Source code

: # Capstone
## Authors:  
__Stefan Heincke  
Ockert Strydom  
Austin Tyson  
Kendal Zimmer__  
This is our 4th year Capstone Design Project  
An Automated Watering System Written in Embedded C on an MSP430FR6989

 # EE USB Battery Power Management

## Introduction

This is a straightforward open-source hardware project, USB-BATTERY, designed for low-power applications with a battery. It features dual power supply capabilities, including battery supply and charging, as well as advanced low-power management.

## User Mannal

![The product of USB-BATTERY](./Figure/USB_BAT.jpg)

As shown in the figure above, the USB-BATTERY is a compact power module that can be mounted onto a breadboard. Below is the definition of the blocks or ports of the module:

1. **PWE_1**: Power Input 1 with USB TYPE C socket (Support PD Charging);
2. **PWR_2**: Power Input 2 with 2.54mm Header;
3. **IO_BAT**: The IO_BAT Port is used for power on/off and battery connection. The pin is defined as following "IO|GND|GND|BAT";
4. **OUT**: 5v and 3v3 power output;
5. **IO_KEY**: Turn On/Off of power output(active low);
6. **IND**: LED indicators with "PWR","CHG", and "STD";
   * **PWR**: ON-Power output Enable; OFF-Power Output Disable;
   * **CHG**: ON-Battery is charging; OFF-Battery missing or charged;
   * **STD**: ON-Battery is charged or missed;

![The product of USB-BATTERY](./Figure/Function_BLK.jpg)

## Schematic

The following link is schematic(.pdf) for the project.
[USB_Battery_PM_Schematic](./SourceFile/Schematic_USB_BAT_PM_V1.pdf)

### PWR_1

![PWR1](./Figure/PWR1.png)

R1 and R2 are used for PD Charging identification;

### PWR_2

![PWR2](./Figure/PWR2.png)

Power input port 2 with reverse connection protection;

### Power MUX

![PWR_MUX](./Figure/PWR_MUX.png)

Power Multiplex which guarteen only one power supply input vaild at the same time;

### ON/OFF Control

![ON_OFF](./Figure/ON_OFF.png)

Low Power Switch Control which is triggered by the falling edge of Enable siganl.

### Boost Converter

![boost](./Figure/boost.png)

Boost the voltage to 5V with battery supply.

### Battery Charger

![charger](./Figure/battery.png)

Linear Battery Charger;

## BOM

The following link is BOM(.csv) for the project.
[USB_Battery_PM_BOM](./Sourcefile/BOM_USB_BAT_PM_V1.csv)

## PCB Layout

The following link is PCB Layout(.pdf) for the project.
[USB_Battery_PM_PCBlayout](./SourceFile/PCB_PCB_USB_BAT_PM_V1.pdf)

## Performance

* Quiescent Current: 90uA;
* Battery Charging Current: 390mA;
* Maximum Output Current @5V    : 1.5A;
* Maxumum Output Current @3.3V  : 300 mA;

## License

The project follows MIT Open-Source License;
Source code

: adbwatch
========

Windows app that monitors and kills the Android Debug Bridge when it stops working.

» WHAT THE EXERCISE ASKS
Lines from the one holding "[USB_Battery_PM_BOM](./Sourcefile/BOM_USB_BAT_PM_V1.csv)" to the end of the listing above are the only ones to transcribe. Keep each exactly as written.

» ANSWER TO THE PROBLEM
[USB_Battery_PM_BOM](./Sourcefile/BOM_USB_BAT_PM_V1.csv)

## PCB Layout

The following link is PCB Layout(.pdf) for the project.
[USB_Battery_PM_PCBlayout](./SourceFile/PCB_PCB_USB_BAT_PM_V1.pdf)

## Performance

* Quiescent Current: 90uA;
* Battery Charging Current: 390mA;
* Maximum Output Current @5V    : 1.5A;
* Maxumum Output Current @3.3V  : 300 mA;

## License

The project follows MIT Open-Source License;
Source code

: adbwatch
========

Windows app that monitors and kills the Android Debug Bridge when it stops working.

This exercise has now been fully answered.